Have you ever noticed that a lot of your spring flower colors are pastels? Pinks (tulips, bleeding hearts), yellows (daffodils, primroses), light blues (forget-me-nots), purples (violets, lilacs, irises)? And then the summer flower colors are hot colors like reds (zinnias, dahlias), hot pinks (purple coneflowers), gold (sunflowers, black-eyed Susans), and orange (daylilies, butterfly weed)?
The month of May here in the Northeast got off to a slow start, but now the spring flowers are bursting out, and the summer perennials have now grown into small mounds. Some of our perennials haven't even emerged yet like the hardy hibiscus. Still no signs of them. I think they are one of the last perennials to emerge.
I want to highlight the Lily-of-the-Valley in this post seeing as that's the flower for the Month of May.
This is a very sweet scented plant with lovely little hanging, white bells. This plant is poisonous (like many other plants) so be careful when handling it. Also, because of it's strong scent children might be attracted to the plant so be mindful if children are in the area of where it is growing. It likes cool temperatures and it is native to Asia, Europe and the southern Appalachian Mountains in the United States.
I have a few patches of this flower growing in my back yard. It spreads by sending out stems called pips or rhizomes underground. It prefers the shade, but will grow in sun. It can be used as a ground cover. However, I found that it is pretty slow growing and if you have other ground covers in the same area they might overtake it and eventually crowd it out. Because we have a large yard I have not found it to be invasive in areas where we planted it, but it has been reported as being invasive in some areas.
It grows to about 6-12 inches tall. When the leaves emerge in the spring they appear like a tight rolled up stalk. The flowers usually only last about a week or so, and occasionally it will form a red berry in late summer containing white seeds. For all the years I've had this plant I have seldom seen the berries on it.
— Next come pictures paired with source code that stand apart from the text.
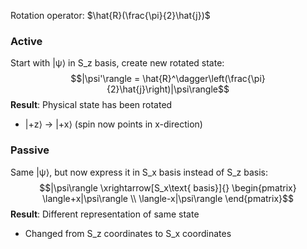 Rotation operator: $\hat{R}(\frac{\pi}{2}\hat{j})$
### Active
Start with |ψ⟩ in S_z basis, create new rotated state:
$$|\psi'\rangle = \hat{R}^\dagger\left(\frac{\pi}{2}\hat{j}\right)|\psi\rangle$$
**Result**: Physical state has been rotated
- |+z⟩ → |+x⟩ (spin now points in x-direction)
### Passive
Same |ψ⟩, but now express it in S_x basis instead of S_z basis:
$$|\psi\rangle \xrightarrow[S_x\text{ basis}]{} \begin{pmatrix} \langle+x|\psi\rangle \\ \langle-x|\psi\rangle \end{pmatrix}$$
**Result**: Different representation of same state
- Changed from S_z coordinates to S_x coordinates
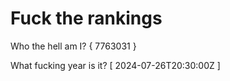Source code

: # Fuck the rankings

Who the hell am I?
{ 7763031 }

What fucking year is it?
[ 2024-07-26T20:30:00Z ]
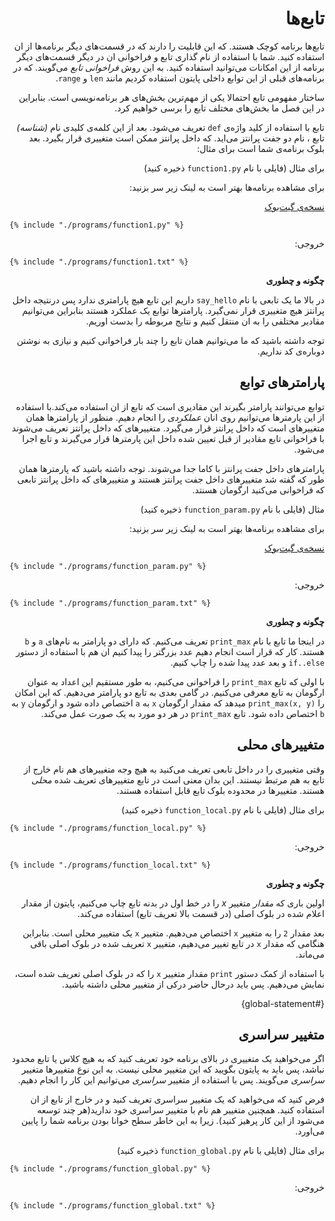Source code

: <div dir=rtl>

# تابع‌ها

تابع‌ها برنامه‌ کوچک هستند. که این قابلیت را دارند که در قسمت‌های دیگر برنامه‌ها از ان استفاده کنید. شما با استفاده از نام گذاری تابع و فراخوانی ان در دیگر قسمت‌های دیگر برنامه از این امکانات می‌توانید استفاده کنید. به این روش *فراخوانی تابع* می‌گویند. که در برنامه‌های قبلی از این توابع داخلی پایتون استفاده کردیم مانند `len` و `range`.


ساختار مفهومی تابع احتمالا یکی از مهم‌ترین بخش‌های هر برنامه‌نویسی است. بنابراین در این فصل ما بخش‌های مختلف تابع را برسی خواهیم کرد.

تابع با استفاده از کلید واژه‌ی `def` تعریف می‌شود. بعد از این کلمه‌ی کلیدی نام *(شناسه)* تابع ، نام دو جفت پرانتز می‌اید. که داخل پرانتز ممکن است متغییری قرار بگیرد. بعد بلوک برنامه‌ی شما است برای مثال:

برای مثال (فایلی با نام  `function1.py` ذخیره کنید)



برای مشاهده برنامه‌ها بهتر است به  لینک زیر سر بزنید:

 [نسخه‌ی گیت‌بوک](https://elyas.gitbooks.io/a-byte-of-python-parsi/content/control_flow.html)



<div dir=ltr>


<pre><code class="lang-python">{% include "./programs/function1.py" %}</code></pre>

<div dir=rtl>

خروجی:

<div dir=ltr>

<pre><code>{% include "./programs/function1.txt" %}</code></pre>

<div dir=rtl>



<div dir=rtl>

**چگونه و چطوری**

در بالا ما یک تابعی با نام `say_hello` داریم این تابع هیچ پارامتری ندارد پس درنتیجه داخل پرانتز هیچ متغییری قرار نمی‌گیرد. پارامتر‌ها توابع یک عملکرد هستند بنابراین می‌توانیم مقادیر مختلفی را به ان منتقل کنیم و نتایج مربوطه را بدست اوریم.

توجه داشته باشید که ما می‌توانیم همان تابع را چند بار فراخوانی کنیم و نیازی به نوشتن دوباره‌ی کد نداریم.

## پارامترهای توابع

توابع می‌توانند پارامتر بگیرند این مقادیری است که تابع از ان استفاده می‌کند.با استفاده از این پارمترها می‌توانیم روی انان *عملکردی* را انجام دهیم. منظور از پارامترها همان متغییرهای است که داخل پرانتز قرار می‌گیرد. متغییرهای که داخل پرانتز تعریف می‌شوند با فراخوانی تابع مقادیر از قبل تعیین شده داخل این پارمترها قرار می‌گیرند و تابع اجرا می‌شود.

پارامترهای داخل جفت پرانتز با کاما جدا می‌شوند. توجه داشته باشید که پارمترها همان طور که گفته شد متغییرهای داخل جفت پرانتز هستند و متغییرهای که داخل پرانتز تابعی که فراخوانی می‌کنید ارگومان هسنتد.

مثال (فایلی با نام  `function_param.py` ذخیره کنید)



برای مشاهده برنامه‌ها بهتر است به  لینک زیر سر بزنید:

 [نسخه‌ی گیت‌بوک](https://elyas.gitbooks.io/a-byte-of-python-parsi/content/control_flow.html)



<div dir=ltr>

<pre><code class="lang-python">{% include "./programs/function_param.py" %}</code></pre>

<div dir=rtl>


خروجی:

<div dir=ltr>

<pre><code>{% include "./programs/function_param.txt" %}</code></pre>


<div dir=rtl>




<div dir=rtl>

**چگونه و چطوری**

در اینجا ما تابع با نام `print_max` تعریف می‌کنیم. که دارای دو پارامتر به نام‌های `a` و `b` هستند. کار که قرار است انجام دهیم عدد بزرگتر را پیدا کنیم ان هم با استفاده از دستور `if..else` و بعد عدد پیدا شده را چاپ کنیم.

با اولی که تابع `print_max` را فراخوانی می‌کنیم، به طور مستقیم این اعداد به عنوان ارگومان به تابع معرفی می‌کنیم.
در گامی بعدی به تابع دو پارامتر می‌دهیم. که این امکان را `(print_max(x, y` میدهد که مقدار ارگومان `x` به `a` اختصاص داده شود و ارگومان `y` به `b` اختصاص داده شود. تابع `print_max` در هر دو مورد به یک صورت عمل می‌کند.

## متغییرهای محلی

وقتی متغییری را در داخل تابعی تعریف می‌کنید به هیچ وجه متغییرهای هم نام خارج از تابع به هم مرتبط نیستند. این بدان معنی است در تابع متغییرهای تعریف شده *محلی* هستند. متغییرها در محدوده بلوک تابع قابل استفاده هستند.


برای مثال (فایلی با نام `function_local.py` ذخیره کنید)

<div dir=ltr>

<pre><code class="lang-python">{% include "./programs/function_local.py" %}</code></pre>

<div dir=rtl>

خروجی:

<div dir=ltr>

<pre><code>{% include "./programs/function_local.txt" %}</code></pre>

<div dir=rtl>
 
 
 
 <div dir=rtl>

**چگونه و چطوری**

اولین باری که *مقدار* متغییر *x* را در خط اول در بدنه تابع چاپ می‌کنیم، پایتون از مقدار اعلام شده در بلوک اصلی (در قسمت بالا تعریف تابع) استفاده می‌کند.

بعد مقدار `2` را به متغییر  `x` اختصاص می‌دهیم. متغییر `x` یک متغییر محلی است. بنابراین هنگامی که مقدار `x` در تابع تغییر می‌دهیم، متغییر `x` تعریف شده در بلوک اصلی باقی می‌ماند.

با استفاده از کمک دستور `print` مقدار متغییر `x` را که در بلوک اصلی تعریف شده است، نمایش می‌دهیم. پس باید درحال حاضر درکی از متغییر محلی داشته باشید.


 {#global-statement}
## متغییر سراسری


اگر می‌خواهید یک متغییری در بالای برنامه خود تعریف کنید که به هیچ کلاس یا تابع محدود نباشد، پس باید به پایتون بگویید که این متغییر محلی نیست. به این نوع متغییرها متغییر *سراسری* می‌گویند. پس با استفاده از متغییر *سراسری* می‌توانیم این کار را انجام دهیم.

فرض کنید که می‌خواهید که یک متغییر سراسری تعریف کنید و در خارج از تابع از ان استفاده کنید. همچنین متغییر هم نام با متغییر سراسری خود ندارید(هر چند توسعه می‌شود از این کار پرهیز کنید). زیرا به این خاطر سطح خوانا بودن برنامه شما را پایین می‌اورد.


برای مثال (فایلی با نام  `function_global.py` ذخیره کنید)


<div dir=ltr>

<pre><code class="lang-python">{% include "./programs/function_global.py" %}</code></pre>

<div dir=rtl>

خروجی:

<div dir=ltr>

<pre><code>{% include "./programs/function_global.txt" %}</code></pre>

<div dir=rtl>
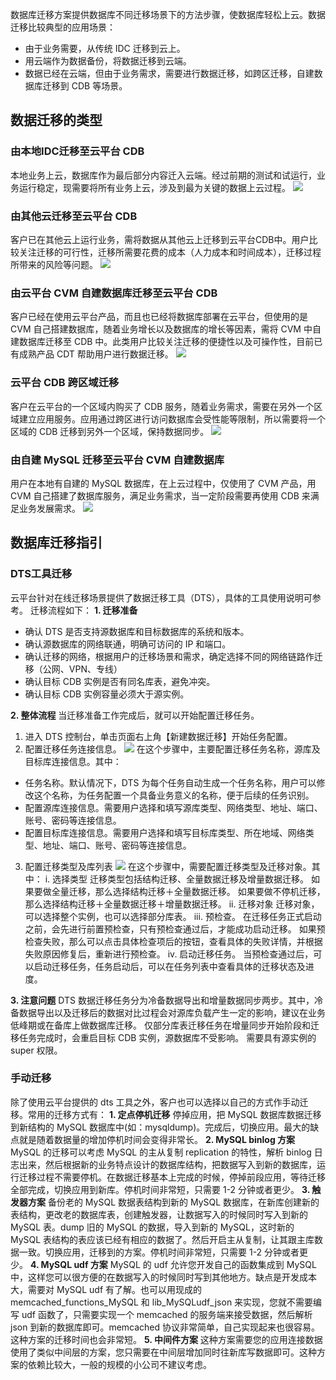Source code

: 数据库迁移方案提供数据库不同迁移场景下的方法步骤，使数据库轻松上云。数据迁移比较典型的应用场景：
- 由于业务需要，从传统 IDC 迁移到云上。
- 用云端作为数据备份，将数据迁移到云端。
- 数据已经在云端，但由于业务需求，需要进行数据迁移，如跨区迁移，自建数据库迁移到 CDB 等场景。

## 数据迁移的类型
### 由本地IDC迁移至云平台 CDB
本地业务上云，数据库作为最后部分内容迁入云端。经过前期的测试和试运行，业务运行稳定，现需要将所有业务上云，涉及到最为关键的数据上云过程。
![](https://mc.qcloudimg.com/static/img/76feef0a84ddd0976f0ff62cffeaf531/image.png)
### 由其他云迁移至云平台 CDB
客户已在其他云上运行业务，需将数据从其他云上迁移到云平台CDB中。用户比较关注迁移的可行性，迁移所需要花费的成本（人力成本和时间成本），迁移过程所带来的风险等问题。
![](https://mc.qcloudimg.com/static/img/726d581686a3514111be5b8e58e30886/image.png)
### 由云平台 CVM 自建数据库迁移至云平台 CDB
客户已经在使用云平台产品，而且也已经将数据库部署在云平台，但使用的是 CVM 自己搭建数据库，随着业务增长以及数据库的增长等因素，需将 CVM 中自建数据库迁移至 CDB 中。此类用户比较关注迁移的便捷性以及可操作性，目前已有成熟产品 CDT 帮助用户进行数据迁移。
![](https://mc.qcloudimg.com/static/img/aec7e6007a925755d9a7d809589da0e3/image.png)
### 云平台 CDB 跨区域迁移
客户在云平台的一个区域内购买了 CDB 服务，随着业务需求，需要在另外一个区域建立应用服务。应用通过跨区进行访问数据库会受性能等限制，所以需要将一个区域的 CDB 迁移到另外一个区域，保持数据同步。
![](https://mc.qcloudimg.com/static/img/44d7f9f31260166bc6b8e692f8750b68/image.png)
### 由自建 MySQL 迁移至云平台 CVM 自建数据库
用户在本地有自建的 MySQL 数据库，在上云过程中，仅使用了 CVM 产品，用 CVM 自己搭建了数据库服务，满足业务需求，当一定阶段需要再使用 CDB 来满足业务发展需求。
![](https://mc.qcloudimg.com/static/img/6ee993e7c50a4ef16abdd3672b90611d/image.png)
## 数据库迁移指引
### DTS工具迁移
云平台针对在线迁移场景提供了数据迁移工具（DTS），具体的工具使用说明可参考。
迁移流程如下：
**1. 迁移准备**
- 确认 DTS 是否支持源数据库和目标数据库的系统和版本。
- 确认源数据库的网络联通，明确可访问的 IP 和端口。
- 确认迁移的网络，根据用户的迁移场景和需求，确定选择不同的网络链路作迁移（公网、VPN、专线）
- 确认目标 CDB 实例是否有同名库表，避免冲突。
- 确认目标 CDB 实例容量必须大于源实例。
 
**2. 整体流程**
当迁移准备工作完成后，就可以开始配置迁移任务。
1. 进入 DTS 控制台，单击页面右上角【新建数据迁移】开始任务配置。
2. 配置迁移任务连接信息。
![](https://mc.qcloudimg.com/static/img/05e859a6843188cabcc55f5ee64ffca1/image.png)
在这个步骤中，主要配置迁移任务名称，源库及目标库连接信息。其中：
 - 任务名称。默认情况下，DTS 为每个任务自动生成一个任务名称，用户可以修改这个名称，为任务配置一个具备业务意义的名称，便于后续的任务识别。
 - 配置源库连接信息。需要用户选择和填写源库类型、网络类型、地址、端口、账号、密码等连接信息。
 - 配置目标库连接信息。需要用户选择和填写目标库类型、所在地域、网络类型、地址、端口、账号、密码等连接信息。

3. 配置迁移类型及库列表
![](https://mc.qcloudimg.com/static/img/49fbad2c60a05a368da3ab104313e914/image.png)
在这个步骤中，需要配置迁移类型及迁移对象。其中：
	i. 选择类型
迁移类型包括结构迁移、全量数据迁移及增量数据迁移。
如果要做全量迁移，那么选择结构迁移＋全量数据迁移。
如果要做不停机迁移，那么选择结构迁移＋全量数据迁移＋增量数据迁移。
  ii.  迁移对象
迁移对象，可以选择整个实例，也可以选择部分库表。
 iii. 预检查。
在迁移任务正式启动之前，会先进行前置预检查，只有预检查通过后，才能成功启动迁移。
如果预检查失败，那么可以点击具体检查项后的按钮，查看具体的失败详情，并根据失败原因修复后，重新进行预检查。
  iv. 启动迁移任务。
当预检查通过后，可以启动迁移任务，任务启动后，可以在任务列表中查看具体的迁移状态及进度。

**3.  注意问题**
DTS 数据迁移任务分为冷备数据导出和增量数据同步两步。其中，冷备数据导出以及迁移后的数据对比过程会对源库负载产生一定的影响，建议在业务低峰期或在备库上做数据库迁移。
仅部分库表迁移任务在增量同步开始阶段和迁移任务完成时，会重启目标 CDB 实例，源数据库不受影响。
需要具有源实例的 super 权限。

### 手动迁移
除了使用云平台提供的 dts 工具之外，客户也可以选择以自己的方式作手动迁移。常用的迁移方式有：
**1. 定点停机迁移**
停掉应用，把 MySQL 数据库数据迁移到新结构的 MySQL 数据库中(如：mysqldump)。完成后，切换应用。最大的缺点就是随着数据量的增加停机时间会变得非常长。
**2. MySQL binlog 方案**
MySQL 的迁移可以考虑 MySQL 的主从复制 replication 的特性，解析 binlog 日志出来，然后根据新的业务特点设计的数据库结构，把数据写入到新的数据库，运行迁移过程不需要停机。在数据迁移基本上完成的时候，停掉前段应用，等待迁移全部完成，切换应用到新库。停机时间非常短，只需要 1-2 分钟或者更少。
**3. 触发器方案**
备份老的 MySQL 数据表结构到新的 MySQL 数据库，在新库创建新的表结构，更改老的数据库表，创建触发器，让数据写入的时候同时写入到新的 MySQL 表。dump 旧的 MySQL 的数据，导入到新的 MySQL，这时新的 MySQL 表结构的表应该已经有相应的数据了。然后开启主从复制，让其跟主库数据一致。切换应用，迁移到的方案。停机时间非常短，只需要 1-2 分钟或者更少。
**4.  MySQL udf 方案**
MySQL 的 udf 允许您开发自己的函数集成到 MySQL 中，这样您可以很方便的在数据写入的时候同时写到其他地方。缺点是开发成本大，需要对 MySQL udf 有了解。也可以用现成的 memcached_functions_MySQL 和 lib_MySQLudf_json 来实现，您就不需要编写 udf 函数了，只需要实现一个 memcached 的服务端来接受数据，然后解析 json 到新的数据库即可。memcached 协议非常简单，自己实现起来也很容易。这种方案的迁移时间也会非常短。
**5. 中间件方案**
这种方案需要您的应用连接数据使用了类似中间层的方案，您只需要在中间层增加同时往新库写数据即可。这种方案的依赖比较大，一般的规模的小公司不建议考虑。
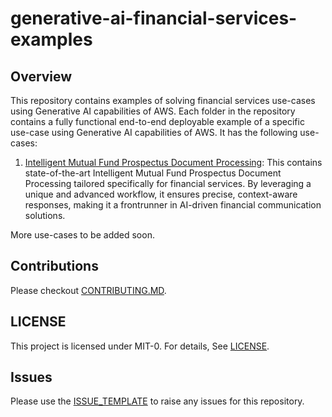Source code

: # generative-ai-financial-services-examples



## Overview

This repository contains examples of solving financial services use-cases using Generative AI capabilities of AWS. Each folder in the repository contains a fully functional end-to-end deployable example of a specific use-case using Generative AI capabilities of AWS. It has the following use-cases:

1. [Intelligent Mutual Fund Prospectus Document Processing](./intelligent-mutual-fund-prospectus-document-processing): This contains state-of-the-art Intelligent Mutual Fund Prospectus Document Processing tailored specifically for financial services. By leveraging a unique and advanced workflow, it ensures precise, context-aware responses, making it a frontrunner in AI-driven financial communication solutions.

More use-cases to be added soon.

## Contributions
Please checkout [CONTRIBUTING.MD](CONTRIBUTING.MD).

## LICENSE
This project is licensed under MIT-0. For details, See [LICENSE](LICENSE).

## Issues
Please use the [ISSUE_TEMPLATE](ISSUE_TEMPLATE.MD) to raise any issues for this repository.
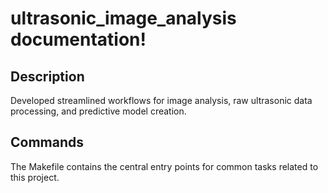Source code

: # ultrasonic_image_analysis documentation!

## Description

Developed streamlined workflows for image analysis, raw ultrasonic data processing, and predictive model creation.

## Commands

The Makefile contains the central entry points for common tasks related to this project.

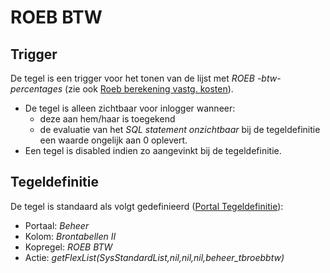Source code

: # ROEB BTW

## Trigger

De tegel is een trigger voor het tonen van de lijst met *ROEB -btw-percentages* (zie ook [Roeb berekening vastg. kosten](/docs/instellen_inrichten/roeb_berekening_vastg._kosten.md)).

* De tegel is alleen zichtbaar voor inlogger wanneer:
  * deze aan hem/haar is toegekend
  * de evaluatie van het *SQL statement onzichtbaar* bij de tegeldefinitie een waarde ongelijk aan 0 oplevert.
* Een tegel is disabled indien zo aangevinkt bij de tegeldefinitie.

## Tegeldefinitie

De tegel is standaard als volgt gedefinieerd ([Portal Tegeldefinitie](/docs/instellen_inrichten/portaldefinitie/portal_tegel.md)):

* Portaal: *Beheer*
* Kolom: *Brontabellen II*
* Kopregel: *ROEB BTW*
* Actie: *getFlexList(SysStandardList,nil,nil,nil,beheer_tbroebbtw)*
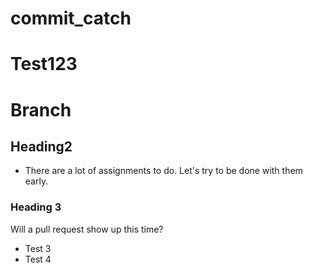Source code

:# commit_catch
# Test123
# Branch
## Heading2 ##
- There are a lot of assignments to do. Let's try to be done with them early.

### Heading 3 ###
Will a pull request show up this time?
- Test 3
- Test 4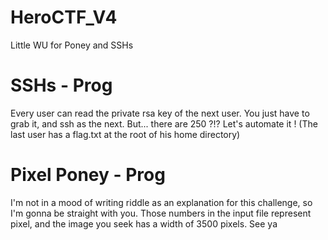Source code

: # HeroCTF_V4
Little WU for Poney and SSHs

# SSHs - Prog
Every user can read the private rsa key of the next user. You just have to grab it, and ssh as the next. But... there are 250 ?!?
Let's automate it ! (The last user has a flag.txt at the root of his home directory)

# Pixel Poney - Prog
I'm not in a mood of writing riddle as an explanation for this challenge, so I'm gonna be straight with you. Those numbers in the input file represent pixel, and the image you seek has a width of 3500 pixels. See ya
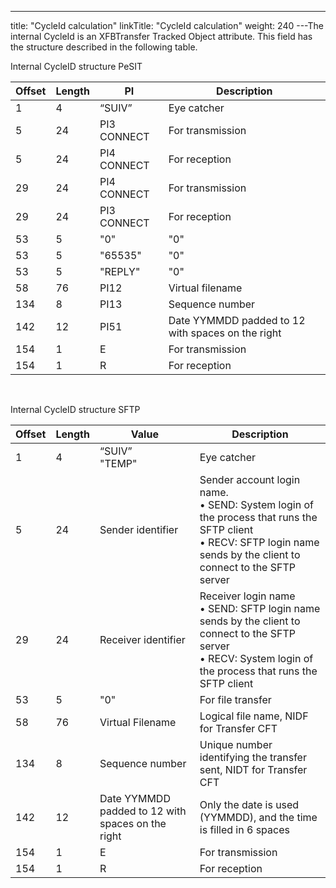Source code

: ---
title: "CycleId calculation"
linkTitle: "CycleId calculation"
weight: 240
---The internal CycleId is an XFBTransfer Tracked Object attribute. This field has the structure described in the following table.

Internal CycleID structure PeSIT


| Offset | Length | PI | Description |
| --- | --- | --- | --- |
| 1 | 4 | “SUIV” | Eye catcher |
| 5 | 24 | PI3 CONNECT | For transmission |
| 5  | 24  | PI4 CONNECT | For reception |
| 29 | 24 | PI4 CONNECT | For transmission |
| 29  | 24  | PI3 CONNECT | For reception |
| 53 | 5 | "0" | "0" |
| 53  | 5  | "65535" | "0"  |
| 53  | 5  | "REPLY" | "0"  |
| 58 | 76 | PI12 | Virtual filename |
| 134 | 8 | PI13 | Sequence number  |
| 142 | 12 | PI51 | Date YYMMDD padded to 12 with spaces on the right |
| 154 | 1 | E | For transmission |
| 154  | 1  | R | For reception |


 

Internal CycleID structure SFTP


| Offset | Length | Value  | Description |
| --- | --- | --- | --- |
| 1 | 4 | “SUIV”<br/> "TEMP" | Eye catcher |
| 5 | 24 | Sender identifier  | Sender account login name.<br/> • SEND: System login of the process that runs the SFTP client<br/> • RECV: SFTP login name sends by the client to connect to the SFTP server |
| 29 | 24 | Receiver identifier  | Receiver login name<br/> • SEND: SFTP login name sends by the client to connect to the SFTP server<br/> • RECV: System login of the process that runs the SFTP client |
| 53 | 5 | "0"  | For file transfer |
| 58 | 76 | Virtual Filename  | Logical file name, NIDF for Transfer CFT |
| 134 | 8 | Sequence number  | Unique number identifying the transfer sent, NIDT for Transfer CFT |
| 142 | 12 | Date YYMMDD padded to 12 with spaces on the right  | Only the date is used (YYMMDD), and the time is filled in 6 spaces |
| 154 | 1 | E  | For transmission |
| 154  | 1  | R  | For reception |


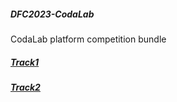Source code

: ##### DFC2023-CodaLab
CodaLab platform competition bundle

##### [Track1](https://codalab.lisn.upsaclay.fr/competitions/8987)

##### [Track2](https://codalab.lisn.upsaclay.fr/competitions/8988)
Children may be attracted to the berries because of the color, but they are also highly poisonous.
After the flowers die back the leaves will stay green in your garden until fall. The leaves are sword shaped and are very tender in the spring, but get a little tougher and thicker throughout the growing season.
The wedding bouquet carried by Catherine (Kate) Middleton to Prince William featured the Lily-of-the-Valley flowers.
If you would like to know what your flower is for the month you were born in, and what it symbolizes you can find it in this chart: Birth Flower.
Another prolific spring flower is the Forget-Me-Not. The Forget-Me-Not (Myosotis Sylvatcia) is a little blue flower on stems that are from 8 to 12 inches high. Occasionally you will see some pink or white flowers in the group. The flowers are pretty tiny but appear in large clusters.
A tip for lilacs that I just read recently (but can't remember where and I would like to credit the source) is that if you have rhododendrons and azaleas growing in your yard and they are doing great, then you probably can't grow lilacs. Your soil is probably too high in acid. Lilacs like a low acid soil.
Also, don't be afraid to cut lots of lilacs off your bushes when they are in bloom for yourself or a friend. Trimming these bushes keeps them healthy and will provide you with lots of blooms the following year.